-- Input data follows --
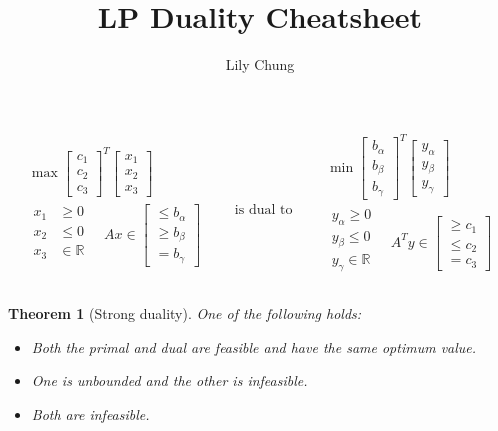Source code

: \documentclass{article}
\title{LP Duality Cheatsheet}
\author{Lily Chung}
\date{}
\newtheorem{theorem}{Theorem}
\newcommand*{\mat}[1]{\begin{bmatrix}#1\end{bmatrix}}
\newcommand*{\R}[0]{\mathbb{R}}
\begin{document}
\maketitle

\begin{tcolorbox}
  \[
  \begin{gathered}
    \max\mat{c_1 \\ c_2 \\ c_3}^T \mat{x_1 \\ x_2 \\ x_3} \\
    \begin{aligned}
      x_1 &\ge 0 \\
      x_2 &\le 0 \\
      x_3 &\in \R \\
    \end{aligned}\quad
    Ax \in \mat{\le b_\alpha \\ \ge b_\beta \\ = b_\gamma} \\
  \end{gathered}
  \qquad\text{is dual to}\qquad
  \begin{gathered}
    \min\mat{b_\alpha \\ b_\beta \\ b_\gamma}^T \mat{y_\alpha \\ y_\beta \\ y_\gamma} \\
    \begin{aligned}
      y_\alpha \ge 0 \\
      y_\beta \le 0 \\
      y_\gamma \in \R \\
    \end{aligned}\quad
    A^Ty \in \mat{\ge c_1 \\ \le c_2 \\ = c_3} \\
  \end{gathered}
  \]
\end{tcolorbox}
\begin{theorem}[Strong duality]
  One of the following holds:
  \begin{itemize}
  \item Both the primal and dual are feasible and have the same optimum value.
  \item One is unbounded and the other is infeasible.
  \item Both are infeasible.
  \end{itemize}
\end{theorem}
\end{document}
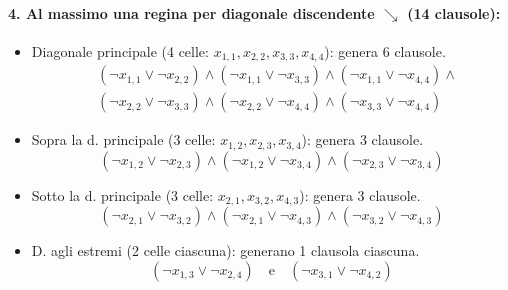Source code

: \documentclass[10pt]{article}
\begin{document}
\paragraph{4. Al massimo una regina per diagonale discendente $\searrow$ (14 clausole):}
\begin{itemize}
    \item Diagonale principale (4 celle: $x_{1,1}, x_{2,2}, x_{3,3}, x_{4,4}$): genera 6 clausole.
    \[
    \begin{aligned}
        & (\neg x_{1,1} \lor \neg x_{2,2}) \land (\neg x_{1,1} \lor \neg x_{3,3}) \land (\neg x_{1,1} \lor \neg x_{4,4}) \land \\
        & (\neg x_{2,2} \lor \neg x_{3,3}) \land (\neg x_{2,2} \lor \neg x_{4,4}) \land (\neg x_{3,3} \lor \neg x_{4,4})
    \end{aligned}
    \]
    \item Sopra la d. principale (3 celle: $x_{1,2}, x_{2,3}, x_{3,4}$): genera 3 clausole.
    \[
        (\neg x_{1,2} \lor \neg x_{2,3}) \land (\neg x_{1,2} \lor \neg x_{3,4}) \land (\neg x_{2,3} \lor \neg x_{3,4})
    \]
    \item Sotto la d. principale (3 celle: $x_{2,1}, x_{3,2}, x_{4,3}$): genera 3 clausole.
    \[
        (\neg x_{2,1} \lor \neg x_{3,2}) \land (\neg x_{2,1} \lor \neg x_{4,3}) \land (\neg x_{3,2} \lor \neg x_{4,3})
    \]
    \item D. agli estremi (2 celle ciascuna): generano 1 clausola ciascuna.
    \[
        (\neg x_{1,3} \lor \neg x_{2,4}) \quad \text{e} \quad (\neg x_{3,1} \lor \neg x_{4,2})
    \]
\end{itemize}
\end{document}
-- Input data concluded --
## Work task
Above are the records; copy every one of them exactly and omit the images.

## Exercise result
Source code

: \documentclass{article}
\title{LP Duality Cheatsheet}
\author{Lily Chung}
\date{}
\newtheorem{theorem}{Theorem}
\newcommand*{\mat}[1]{\begin{bmatrix}#1\end{bmatrix}}
\newcommand*{\R}[0]{\mathbb{R}}
\begin{document}
\maketitle

\begin{tcolorbox}
  \[
  \begin{gathered}
    \max\mat{c_1 \\ c_2 \\ c_3}^T \mat{x_1 \\ x_2 \\ x_3} \\
    \begin{aligned}
      x_1 &\ge 0 \\
      x_2 &\le 0 \\
      x_3 &\in \R \\
    \end{aligned}\quad
    Ax \in \mat{\le b_\alpha \\ \ge b_\beta \\ = b_\gamma} \\
  \end{gathered}
  \qquad\text{is dual to}\qquad
  \begin{gathered}
    \min\mat{b_\alpha \\ b_\beta \\ b_\gamma}^T \mat{y_\alpha \\ y_\beta \\ y_\gamma} \\
    \begin{aligned}
      y_\alpha \ge 0 \\
      y_\beta \le 0 \\
      y_\gamma \in \R \\
    \end{aligned}\quad
    A^Ty \in \mat{\ge c_1 \\ \le c_2 \\ = c_3} \\
  \end{gathered}
  \]
\end{tcolorbox}
\begin{theorem}[Strong duality]
  One of the following holds:
  \begin{itemize}
  \item Both the primal and dual are feasible and have the same optimum value.
  \item One is unbounded and the other is infeasible.
  \item Both are infeasible.
  \end{itemize}
\end{theorem}
\end{document}
Source code

: \documentclass[10pt]{article}
\begin{document}
\paragraph{4. Al massimo una regina per diagonale discendente $\searrow$ (14 clausole):}
\begin{itemize}
    \item Diagonale principale (4 celle: $x_{1,1}, x_{2,2}, x_{3,3}, x_{4,4}$): genera 6 clausole.
    \[
    \begin{aligned}
        & (\neg x_{1,1} \lor \neg x_{2,2}) \land (\neg x_{1,1} \lor \neg x_{3,3}) \land (\neg x_{1,1} \lor \neg x_{4,4}) \land \\
        & (\neg x_{2,2} \lor \neg x_{3,3}) \land (\neg x_{2,2} \lor \neg x_{4,4}) \land (\neg x_{3,3} \lor \neg x_{4,4})
    \end{aligned}
    \]
    \item Sopra la d. principale (3 celle: $x_{1,2}, x_{2,3}, x_{3,4}$): genera 3 clausole.
    \[
        (\neg x_{1,2} \lor \neg x_{2,3}) \land (\neg x_{1,2} \lor \neg x_{3,4}) \land (\neg x_{2,3} \lor \neg x_{3,4})
    \]
    \item Sotto la d. principale (3 celle: $x_{2,1}, x_{3,2}, x_{4,3}$): genera 3 clausole.
    \[
        (\neg x_{2,1} \lor \neg x_{3,2}) \land (\neg x_{2,1} \lor \neg x_{4,3}) \land (\neg x_{3,2} \lor \neg x_{4,3})
    \]
    \item D. agli estremi (2 celle ciascuna): generano 1 clausola ciascuna.
    \[
        (\neg x_{1,3} \lor \neg x_{2,4}) \quad \text{e} \quad (\neg x_{3,1} \lor \neg x_{4,2})
    \]
\end{itemize}
\end{document}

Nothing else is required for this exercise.